Comment cela entache-t-il l'excellente performance de Colin Firth dans un film de 2010 scénarisé par David Seidler, dont les grands-parents juifs ont été des victimes de la Shoah? Allez savoir.

Ce n'est pas la première fois que l'on exploite le thème sensible de l'antisémitisme pour essayer de discréditer un film oscarisable. En 2002, certains avaient joué cette même carte pour tenter de faire dérailler la campagne de A Beautiful Mind de Ron Howard, à propos du scientifique schizophrène John Nash, en faisant circuler, peu avant la fin du scrutin des Academy Awards, des propos antisémites que le Prix Nobel aurait tenus dans sa jeunesse.

Ce phénomène de dénigrement ciblé, en filigrane des campagnes de promotion de candidats potentiels aux Oscars, n'est pas nouveau. Mais il a pris une ampleur insoupçonnée depuis une dizaine d'années. Ça joue dur entre grosses légumes à Hollywood, par l'intermédiaire d'agents de relations publiques souvent prêts à relayer des informations dommageables pour leurs concurrents, à quelques semaines de la grande soirée strass et paillettes du cinéma américain.

La multiplication des blogues traitant de cinéma et de stars hollywoodiennes, pas toujours de la plus grande rigueur intellectuelle, a certainement nourri cette dérive, qui consiste à confondre considérations cinématographiques et questions d'éthique et d'ordre moral.

C'est ainsi qu'en 2005, une association américaine de victimes de lésions de la colonne vertébrale (la National Spinal Cord Injury Association), soutenue par des blogueurs et commentateurs de droite (Rush Limbaugh notamment), a mené campagne pour dénigrer Million Dollar Baby de Clint Eastwood, qui, selon elle, incitait les handicapés au suicide (un entraîneur y aide une ex-boxeuse devenue paraplégique à mourir).

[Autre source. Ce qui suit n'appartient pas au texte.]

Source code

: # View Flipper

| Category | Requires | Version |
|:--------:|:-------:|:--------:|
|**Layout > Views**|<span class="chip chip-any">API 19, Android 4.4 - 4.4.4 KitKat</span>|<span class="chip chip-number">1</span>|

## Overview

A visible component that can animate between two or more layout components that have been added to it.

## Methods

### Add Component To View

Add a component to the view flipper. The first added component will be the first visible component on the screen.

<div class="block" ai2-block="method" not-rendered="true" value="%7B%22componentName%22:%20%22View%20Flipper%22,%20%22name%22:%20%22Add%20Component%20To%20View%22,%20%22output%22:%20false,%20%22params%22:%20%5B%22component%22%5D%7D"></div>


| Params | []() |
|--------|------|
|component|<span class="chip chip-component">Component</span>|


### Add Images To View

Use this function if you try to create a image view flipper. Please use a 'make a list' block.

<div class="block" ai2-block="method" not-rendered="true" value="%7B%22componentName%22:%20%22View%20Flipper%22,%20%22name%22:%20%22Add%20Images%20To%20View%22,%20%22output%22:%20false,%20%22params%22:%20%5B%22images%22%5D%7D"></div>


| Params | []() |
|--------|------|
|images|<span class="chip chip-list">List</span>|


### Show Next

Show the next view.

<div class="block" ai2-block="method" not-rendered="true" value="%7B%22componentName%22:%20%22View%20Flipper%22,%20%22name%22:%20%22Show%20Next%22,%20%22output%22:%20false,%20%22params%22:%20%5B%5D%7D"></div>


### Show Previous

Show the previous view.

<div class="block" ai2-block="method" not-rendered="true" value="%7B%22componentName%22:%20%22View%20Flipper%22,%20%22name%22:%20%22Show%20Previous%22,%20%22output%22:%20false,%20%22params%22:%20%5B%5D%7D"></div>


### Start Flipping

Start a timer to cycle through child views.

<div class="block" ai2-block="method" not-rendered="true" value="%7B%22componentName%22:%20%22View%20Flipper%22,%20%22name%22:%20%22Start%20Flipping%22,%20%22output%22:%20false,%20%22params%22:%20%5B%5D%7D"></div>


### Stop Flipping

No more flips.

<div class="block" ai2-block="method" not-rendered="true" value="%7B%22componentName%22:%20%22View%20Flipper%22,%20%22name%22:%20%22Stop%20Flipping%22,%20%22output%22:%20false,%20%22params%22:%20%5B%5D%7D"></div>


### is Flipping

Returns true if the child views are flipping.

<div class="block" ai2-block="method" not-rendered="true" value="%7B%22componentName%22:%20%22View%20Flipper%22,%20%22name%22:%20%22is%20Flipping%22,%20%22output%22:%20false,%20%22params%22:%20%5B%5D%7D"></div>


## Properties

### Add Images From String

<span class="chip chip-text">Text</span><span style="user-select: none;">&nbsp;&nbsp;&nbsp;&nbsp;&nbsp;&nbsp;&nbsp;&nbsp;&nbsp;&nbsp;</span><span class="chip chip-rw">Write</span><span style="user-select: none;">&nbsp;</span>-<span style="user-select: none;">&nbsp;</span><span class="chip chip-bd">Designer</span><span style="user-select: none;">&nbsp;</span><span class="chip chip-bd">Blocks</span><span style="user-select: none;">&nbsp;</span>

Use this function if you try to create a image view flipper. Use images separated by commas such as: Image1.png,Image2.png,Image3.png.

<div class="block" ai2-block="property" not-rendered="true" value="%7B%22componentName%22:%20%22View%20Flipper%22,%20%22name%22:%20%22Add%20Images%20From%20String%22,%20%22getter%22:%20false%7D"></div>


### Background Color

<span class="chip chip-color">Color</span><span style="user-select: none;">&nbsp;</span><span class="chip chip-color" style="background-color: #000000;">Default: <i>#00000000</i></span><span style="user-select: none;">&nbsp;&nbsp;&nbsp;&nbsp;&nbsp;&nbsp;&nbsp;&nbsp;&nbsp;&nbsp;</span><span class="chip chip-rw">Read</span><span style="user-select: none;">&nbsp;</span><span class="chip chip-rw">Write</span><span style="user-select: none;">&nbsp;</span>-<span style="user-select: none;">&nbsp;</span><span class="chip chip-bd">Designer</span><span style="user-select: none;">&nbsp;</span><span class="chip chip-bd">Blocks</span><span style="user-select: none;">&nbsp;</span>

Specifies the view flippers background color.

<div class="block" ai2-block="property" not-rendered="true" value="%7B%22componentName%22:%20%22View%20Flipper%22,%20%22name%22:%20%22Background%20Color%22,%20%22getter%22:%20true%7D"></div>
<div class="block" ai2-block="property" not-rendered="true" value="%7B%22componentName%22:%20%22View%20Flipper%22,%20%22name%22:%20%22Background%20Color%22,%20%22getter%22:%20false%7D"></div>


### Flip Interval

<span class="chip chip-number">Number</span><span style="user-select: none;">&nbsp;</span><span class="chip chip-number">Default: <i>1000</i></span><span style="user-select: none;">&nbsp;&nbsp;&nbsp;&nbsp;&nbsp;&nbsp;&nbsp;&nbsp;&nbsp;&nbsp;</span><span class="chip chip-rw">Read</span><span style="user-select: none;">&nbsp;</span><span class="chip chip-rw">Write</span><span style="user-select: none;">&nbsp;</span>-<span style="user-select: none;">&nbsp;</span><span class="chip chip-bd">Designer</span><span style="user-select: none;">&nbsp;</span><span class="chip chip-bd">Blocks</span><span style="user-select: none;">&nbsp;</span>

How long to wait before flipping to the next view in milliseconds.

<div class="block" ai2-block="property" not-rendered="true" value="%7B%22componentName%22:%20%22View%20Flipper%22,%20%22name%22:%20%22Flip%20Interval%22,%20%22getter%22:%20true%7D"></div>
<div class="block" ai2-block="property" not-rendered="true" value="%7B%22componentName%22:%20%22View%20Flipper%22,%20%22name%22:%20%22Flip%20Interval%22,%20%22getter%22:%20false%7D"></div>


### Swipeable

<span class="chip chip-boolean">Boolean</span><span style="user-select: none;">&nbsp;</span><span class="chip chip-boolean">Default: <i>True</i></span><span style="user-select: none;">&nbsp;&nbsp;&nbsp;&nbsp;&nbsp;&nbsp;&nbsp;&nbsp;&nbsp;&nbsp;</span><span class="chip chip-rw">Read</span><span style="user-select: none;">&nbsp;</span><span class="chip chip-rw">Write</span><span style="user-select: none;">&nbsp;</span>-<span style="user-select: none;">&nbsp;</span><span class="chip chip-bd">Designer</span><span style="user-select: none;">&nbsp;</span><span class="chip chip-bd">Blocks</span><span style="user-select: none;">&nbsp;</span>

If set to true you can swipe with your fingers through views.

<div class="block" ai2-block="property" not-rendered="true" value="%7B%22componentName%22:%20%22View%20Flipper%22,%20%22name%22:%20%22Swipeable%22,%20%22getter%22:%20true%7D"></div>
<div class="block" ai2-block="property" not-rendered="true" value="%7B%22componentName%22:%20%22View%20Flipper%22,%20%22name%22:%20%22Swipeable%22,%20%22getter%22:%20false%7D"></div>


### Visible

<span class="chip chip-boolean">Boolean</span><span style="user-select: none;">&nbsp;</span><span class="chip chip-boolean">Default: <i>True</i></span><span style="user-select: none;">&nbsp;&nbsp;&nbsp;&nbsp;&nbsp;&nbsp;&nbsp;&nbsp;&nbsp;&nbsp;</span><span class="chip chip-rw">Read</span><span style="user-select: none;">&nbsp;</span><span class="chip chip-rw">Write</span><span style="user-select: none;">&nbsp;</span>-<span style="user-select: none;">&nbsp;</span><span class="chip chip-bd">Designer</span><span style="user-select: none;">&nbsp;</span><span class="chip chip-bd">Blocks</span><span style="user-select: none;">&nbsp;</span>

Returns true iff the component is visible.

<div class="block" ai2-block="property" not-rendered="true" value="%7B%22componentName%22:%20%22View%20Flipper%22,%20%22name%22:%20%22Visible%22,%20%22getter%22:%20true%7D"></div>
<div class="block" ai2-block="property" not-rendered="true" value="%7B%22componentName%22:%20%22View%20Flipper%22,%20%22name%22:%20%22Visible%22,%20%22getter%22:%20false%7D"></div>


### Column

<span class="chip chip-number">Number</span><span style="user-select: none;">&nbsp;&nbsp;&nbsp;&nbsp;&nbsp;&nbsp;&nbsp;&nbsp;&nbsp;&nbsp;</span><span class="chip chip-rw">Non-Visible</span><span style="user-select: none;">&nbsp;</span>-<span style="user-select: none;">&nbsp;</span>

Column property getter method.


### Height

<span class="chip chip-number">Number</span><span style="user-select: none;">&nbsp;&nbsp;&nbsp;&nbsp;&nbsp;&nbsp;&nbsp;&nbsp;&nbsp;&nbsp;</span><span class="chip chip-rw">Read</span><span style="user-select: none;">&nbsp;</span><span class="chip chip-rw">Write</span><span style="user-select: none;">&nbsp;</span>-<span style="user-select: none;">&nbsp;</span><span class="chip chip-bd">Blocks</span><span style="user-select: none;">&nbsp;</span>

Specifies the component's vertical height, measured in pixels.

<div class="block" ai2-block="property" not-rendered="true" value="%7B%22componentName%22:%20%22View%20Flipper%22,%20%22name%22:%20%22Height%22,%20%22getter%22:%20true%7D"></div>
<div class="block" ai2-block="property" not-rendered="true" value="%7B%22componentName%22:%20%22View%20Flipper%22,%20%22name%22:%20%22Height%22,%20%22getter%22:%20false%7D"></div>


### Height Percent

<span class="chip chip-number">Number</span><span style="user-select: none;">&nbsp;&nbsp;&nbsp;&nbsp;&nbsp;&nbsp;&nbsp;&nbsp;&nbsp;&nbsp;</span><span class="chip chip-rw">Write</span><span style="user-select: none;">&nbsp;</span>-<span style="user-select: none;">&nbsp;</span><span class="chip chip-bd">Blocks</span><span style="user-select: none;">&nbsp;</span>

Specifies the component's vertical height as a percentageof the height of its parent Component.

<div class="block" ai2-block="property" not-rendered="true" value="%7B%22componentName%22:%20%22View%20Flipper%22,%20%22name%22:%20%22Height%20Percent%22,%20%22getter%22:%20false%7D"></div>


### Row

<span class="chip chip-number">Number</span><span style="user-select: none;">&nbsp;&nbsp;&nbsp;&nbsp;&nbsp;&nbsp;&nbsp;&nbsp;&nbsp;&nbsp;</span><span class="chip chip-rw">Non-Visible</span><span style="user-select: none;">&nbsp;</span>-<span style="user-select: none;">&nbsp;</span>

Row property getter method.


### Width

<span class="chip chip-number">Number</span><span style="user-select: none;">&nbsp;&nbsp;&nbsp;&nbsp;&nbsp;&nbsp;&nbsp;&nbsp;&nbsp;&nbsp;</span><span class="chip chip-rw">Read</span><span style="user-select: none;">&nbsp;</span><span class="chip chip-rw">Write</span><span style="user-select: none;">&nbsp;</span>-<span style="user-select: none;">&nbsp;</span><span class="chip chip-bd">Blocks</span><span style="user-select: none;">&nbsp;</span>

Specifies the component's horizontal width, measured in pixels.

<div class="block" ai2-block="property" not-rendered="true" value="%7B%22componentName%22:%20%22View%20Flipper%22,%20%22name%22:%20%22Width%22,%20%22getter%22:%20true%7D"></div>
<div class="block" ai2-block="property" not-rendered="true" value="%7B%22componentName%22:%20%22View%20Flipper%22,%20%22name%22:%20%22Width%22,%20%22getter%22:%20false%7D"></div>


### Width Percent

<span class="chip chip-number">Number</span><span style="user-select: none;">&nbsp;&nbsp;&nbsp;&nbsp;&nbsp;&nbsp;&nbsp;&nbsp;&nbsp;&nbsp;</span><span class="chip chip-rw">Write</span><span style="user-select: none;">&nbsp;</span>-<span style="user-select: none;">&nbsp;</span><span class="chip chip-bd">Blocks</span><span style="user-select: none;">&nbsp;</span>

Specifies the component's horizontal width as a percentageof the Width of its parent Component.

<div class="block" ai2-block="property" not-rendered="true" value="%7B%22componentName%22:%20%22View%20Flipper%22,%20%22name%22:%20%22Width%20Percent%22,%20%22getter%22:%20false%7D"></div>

Évidemment, le mouvement s'est mobilisé au moment où le film d'Eastwood a été nommé sept fois aux Oscars...

En 2009, à la même période, le favori des Oscars, Slumdog Millionaire, a lui aussi été attaqué publiquement pour le traitement de ses jeunes acteurs, que l'on disait sous-payés, et pour le peu de soutien apporté par l'équipe de production, selon les rumeurs, aux habitants des bidonvilles de Bombay, où a eu lieu le tournage. On a fait peu de cas, en revanche, des fonds en fiducie créés par le cinéaste Danny Boyle pour les acteurs du film.

S'il existe une manière «classique» de tenter de discréditer un candidat aux Oscars, c'est de mettre en doute la véracité des faits qui y sont rapportés. The Hurricane, de Norman Jewison, et en particulier l'acteur Denzel Washington ont, selon toute vraisemblance, été écartés de la course aux Oscars, en 2000, parce que certains avaient mis en doute l'authenticité du récit biographique de l'ex-boxeur et militant Ruben Carter. Plusieurs autres (Saving Private Ryan de Steven Spielberg) ont subi le même sort.

La bonne nouvelle, c'est que, la plupart du temps, les campagnes de dénigrement ne sont pas efficaces. A Beautiful Mind, Million Dollar Baby, Slumdog Millionaire et The Hurt Locker, malgré leurs détracteurs, ont tous remporté l'Oscar du meilleur film.